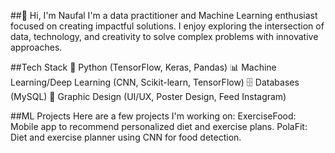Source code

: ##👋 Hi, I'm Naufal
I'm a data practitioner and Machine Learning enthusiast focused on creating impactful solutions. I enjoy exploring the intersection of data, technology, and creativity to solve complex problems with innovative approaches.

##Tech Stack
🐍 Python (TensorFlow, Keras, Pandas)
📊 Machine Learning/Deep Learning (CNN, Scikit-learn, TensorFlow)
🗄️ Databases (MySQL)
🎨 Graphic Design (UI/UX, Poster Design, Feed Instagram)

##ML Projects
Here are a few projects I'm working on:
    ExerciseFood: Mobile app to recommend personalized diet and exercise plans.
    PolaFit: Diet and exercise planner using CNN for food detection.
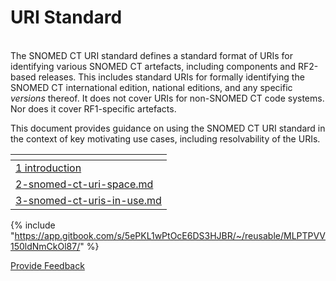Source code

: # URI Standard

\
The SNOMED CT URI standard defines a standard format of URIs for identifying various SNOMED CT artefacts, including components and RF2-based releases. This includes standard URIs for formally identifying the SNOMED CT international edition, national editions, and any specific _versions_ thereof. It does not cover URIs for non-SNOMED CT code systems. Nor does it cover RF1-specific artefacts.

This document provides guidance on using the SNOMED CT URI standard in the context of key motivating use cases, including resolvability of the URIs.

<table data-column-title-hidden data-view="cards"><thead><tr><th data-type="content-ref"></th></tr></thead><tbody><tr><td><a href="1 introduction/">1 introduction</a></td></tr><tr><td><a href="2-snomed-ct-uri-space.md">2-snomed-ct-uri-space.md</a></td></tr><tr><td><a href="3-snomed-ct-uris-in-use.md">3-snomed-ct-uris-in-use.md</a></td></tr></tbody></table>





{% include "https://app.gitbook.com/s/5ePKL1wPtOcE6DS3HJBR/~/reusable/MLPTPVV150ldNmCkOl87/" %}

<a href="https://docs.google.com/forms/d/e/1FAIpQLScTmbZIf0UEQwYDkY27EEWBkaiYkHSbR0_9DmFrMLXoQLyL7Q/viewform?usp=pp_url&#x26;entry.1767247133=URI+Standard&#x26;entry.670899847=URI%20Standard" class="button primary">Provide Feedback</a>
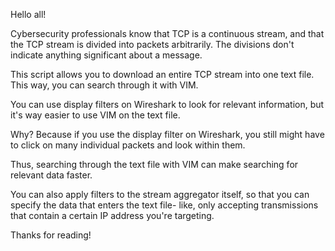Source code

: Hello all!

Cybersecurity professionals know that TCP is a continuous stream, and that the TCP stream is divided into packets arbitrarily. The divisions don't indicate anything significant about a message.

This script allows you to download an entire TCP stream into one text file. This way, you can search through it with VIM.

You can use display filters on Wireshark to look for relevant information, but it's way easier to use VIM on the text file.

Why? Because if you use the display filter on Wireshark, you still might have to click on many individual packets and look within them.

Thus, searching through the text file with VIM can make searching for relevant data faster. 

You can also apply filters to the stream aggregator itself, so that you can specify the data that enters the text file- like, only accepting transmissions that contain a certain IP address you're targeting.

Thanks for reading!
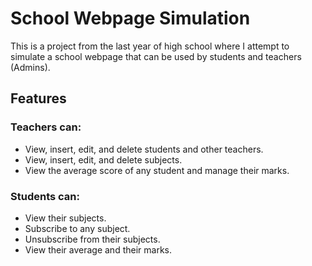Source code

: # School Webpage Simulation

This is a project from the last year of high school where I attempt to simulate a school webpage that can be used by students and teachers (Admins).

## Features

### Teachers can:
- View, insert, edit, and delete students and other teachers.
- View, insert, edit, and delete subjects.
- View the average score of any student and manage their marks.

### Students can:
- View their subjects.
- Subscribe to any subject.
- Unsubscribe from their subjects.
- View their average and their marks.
_ _ _
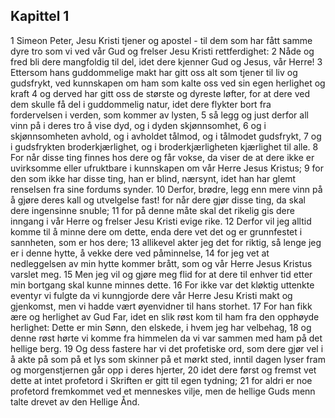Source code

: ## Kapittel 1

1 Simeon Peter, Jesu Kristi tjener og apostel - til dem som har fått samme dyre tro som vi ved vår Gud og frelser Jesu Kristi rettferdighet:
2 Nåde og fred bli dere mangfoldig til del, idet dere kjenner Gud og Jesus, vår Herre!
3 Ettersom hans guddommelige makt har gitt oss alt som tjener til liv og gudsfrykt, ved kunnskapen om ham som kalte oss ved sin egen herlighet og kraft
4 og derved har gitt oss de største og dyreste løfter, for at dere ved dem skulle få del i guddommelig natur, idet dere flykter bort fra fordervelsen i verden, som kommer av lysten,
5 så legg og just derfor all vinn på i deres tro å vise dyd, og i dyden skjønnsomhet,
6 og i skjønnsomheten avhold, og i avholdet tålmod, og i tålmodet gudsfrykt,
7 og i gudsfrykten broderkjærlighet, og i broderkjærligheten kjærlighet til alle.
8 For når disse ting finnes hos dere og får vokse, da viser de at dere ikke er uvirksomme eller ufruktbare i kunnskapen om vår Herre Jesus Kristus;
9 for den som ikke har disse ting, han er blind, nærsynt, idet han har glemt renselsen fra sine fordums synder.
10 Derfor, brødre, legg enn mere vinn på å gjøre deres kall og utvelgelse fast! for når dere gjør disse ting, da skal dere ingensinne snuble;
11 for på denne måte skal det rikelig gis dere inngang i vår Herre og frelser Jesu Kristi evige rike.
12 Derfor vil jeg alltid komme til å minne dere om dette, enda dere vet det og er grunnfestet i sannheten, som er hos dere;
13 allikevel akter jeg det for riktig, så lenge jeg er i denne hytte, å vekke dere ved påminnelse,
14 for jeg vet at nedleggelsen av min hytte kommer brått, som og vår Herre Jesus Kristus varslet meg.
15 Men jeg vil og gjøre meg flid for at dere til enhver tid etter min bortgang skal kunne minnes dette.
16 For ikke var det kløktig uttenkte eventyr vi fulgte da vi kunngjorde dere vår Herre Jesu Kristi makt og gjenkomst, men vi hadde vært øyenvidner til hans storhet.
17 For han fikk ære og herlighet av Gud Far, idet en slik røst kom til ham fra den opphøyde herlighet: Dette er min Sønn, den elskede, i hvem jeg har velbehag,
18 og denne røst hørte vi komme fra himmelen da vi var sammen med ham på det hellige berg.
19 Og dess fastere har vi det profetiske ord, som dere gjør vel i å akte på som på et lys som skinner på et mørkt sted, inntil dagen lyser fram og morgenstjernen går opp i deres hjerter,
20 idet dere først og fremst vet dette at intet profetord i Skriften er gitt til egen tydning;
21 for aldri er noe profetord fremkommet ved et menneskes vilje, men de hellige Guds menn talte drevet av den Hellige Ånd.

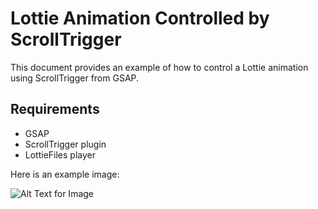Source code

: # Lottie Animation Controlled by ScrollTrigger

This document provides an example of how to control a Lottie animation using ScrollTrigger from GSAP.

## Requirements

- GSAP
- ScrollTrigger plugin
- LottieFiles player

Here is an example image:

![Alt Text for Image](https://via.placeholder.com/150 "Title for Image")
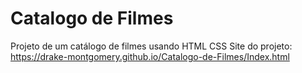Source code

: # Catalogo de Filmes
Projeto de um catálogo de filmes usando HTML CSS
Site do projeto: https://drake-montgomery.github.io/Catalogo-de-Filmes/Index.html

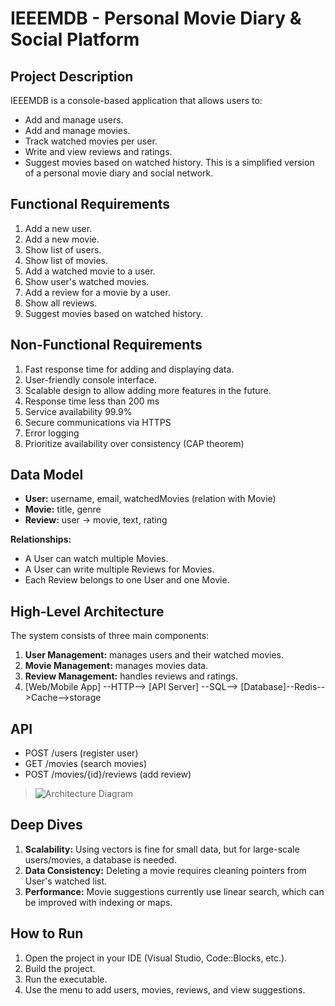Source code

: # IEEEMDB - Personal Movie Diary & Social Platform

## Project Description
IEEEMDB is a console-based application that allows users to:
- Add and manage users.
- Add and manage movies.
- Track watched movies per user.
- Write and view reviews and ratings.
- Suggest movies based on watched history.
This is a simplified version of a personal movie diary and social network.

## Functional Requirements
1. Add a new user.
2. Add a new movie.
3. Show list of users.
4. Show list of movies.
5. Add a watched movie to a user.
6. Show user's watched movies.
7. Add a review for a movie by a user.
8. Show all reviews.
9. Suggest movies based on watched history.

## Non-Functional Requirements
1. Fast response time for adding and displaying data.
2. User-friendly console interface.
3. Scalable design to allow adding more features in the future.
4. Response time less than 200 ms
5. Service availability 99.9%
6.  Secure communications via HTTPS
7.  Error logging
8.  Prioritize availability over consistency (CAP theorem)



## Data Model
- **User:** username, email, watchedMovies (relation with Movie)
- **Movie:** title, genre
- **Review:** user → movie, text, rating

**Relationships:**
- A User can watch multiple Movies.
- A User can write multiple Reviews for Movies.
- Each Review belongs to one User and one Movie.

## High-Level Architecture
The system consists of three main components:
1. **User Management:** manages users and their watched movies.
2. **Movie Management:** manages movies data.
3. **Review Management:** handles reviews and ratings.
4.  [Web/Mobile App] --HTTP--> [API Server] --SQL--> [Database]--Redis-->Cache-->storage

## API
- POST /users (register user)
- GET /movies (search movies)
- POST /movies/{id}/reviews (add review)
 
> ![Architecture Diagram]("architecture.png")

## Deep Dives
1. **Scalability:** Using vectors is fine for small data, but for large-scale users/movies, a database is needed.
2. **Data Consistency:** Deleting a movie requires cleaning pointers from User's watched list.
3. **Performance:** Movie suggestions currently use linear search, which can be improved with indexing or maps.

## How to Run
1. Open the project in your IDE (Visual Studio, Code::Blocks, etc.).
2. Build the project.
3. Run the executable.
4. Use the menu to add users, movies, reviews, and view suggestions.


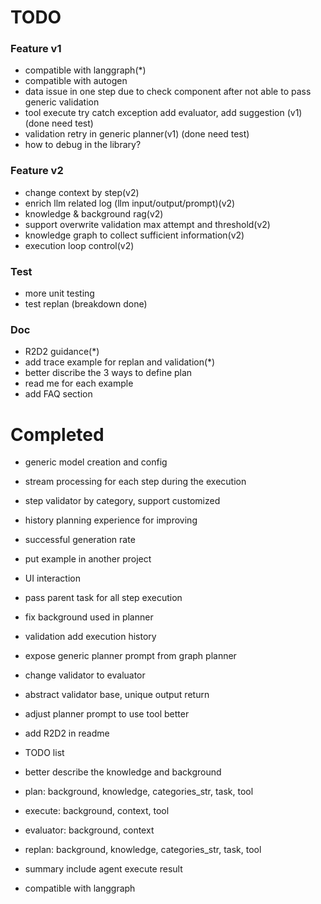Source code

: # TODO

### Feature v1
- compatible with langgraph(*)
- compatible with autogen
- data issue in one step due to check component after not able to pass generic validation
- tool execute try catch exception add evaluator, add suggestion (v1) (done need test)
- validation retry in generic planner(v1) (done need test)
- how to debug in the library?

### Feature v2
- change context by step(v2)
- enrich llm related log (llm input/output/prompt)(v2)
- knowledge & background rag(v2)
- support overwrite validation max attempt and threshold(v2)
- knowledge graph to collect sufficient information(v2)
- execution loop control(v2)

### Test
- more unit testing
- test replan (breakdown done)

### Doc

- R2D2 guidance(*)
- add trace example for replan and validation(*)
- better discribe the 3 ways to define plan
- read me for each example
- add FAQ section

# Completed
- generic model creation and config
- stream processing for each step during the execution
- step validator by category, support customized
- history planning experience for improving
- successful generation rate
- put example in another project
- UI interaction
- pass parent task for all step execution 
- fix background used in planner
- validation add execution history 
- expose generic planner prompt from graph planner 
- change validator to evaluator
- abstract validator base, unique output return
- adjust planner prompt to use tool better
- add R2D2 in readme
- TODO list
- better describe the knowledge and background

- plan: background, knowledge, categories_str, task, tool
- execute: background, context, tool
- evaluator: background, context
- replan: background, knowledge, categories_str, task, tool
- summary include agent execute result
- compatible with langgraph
_ _ _
State only the count of lines above that hold the string "frelser".

2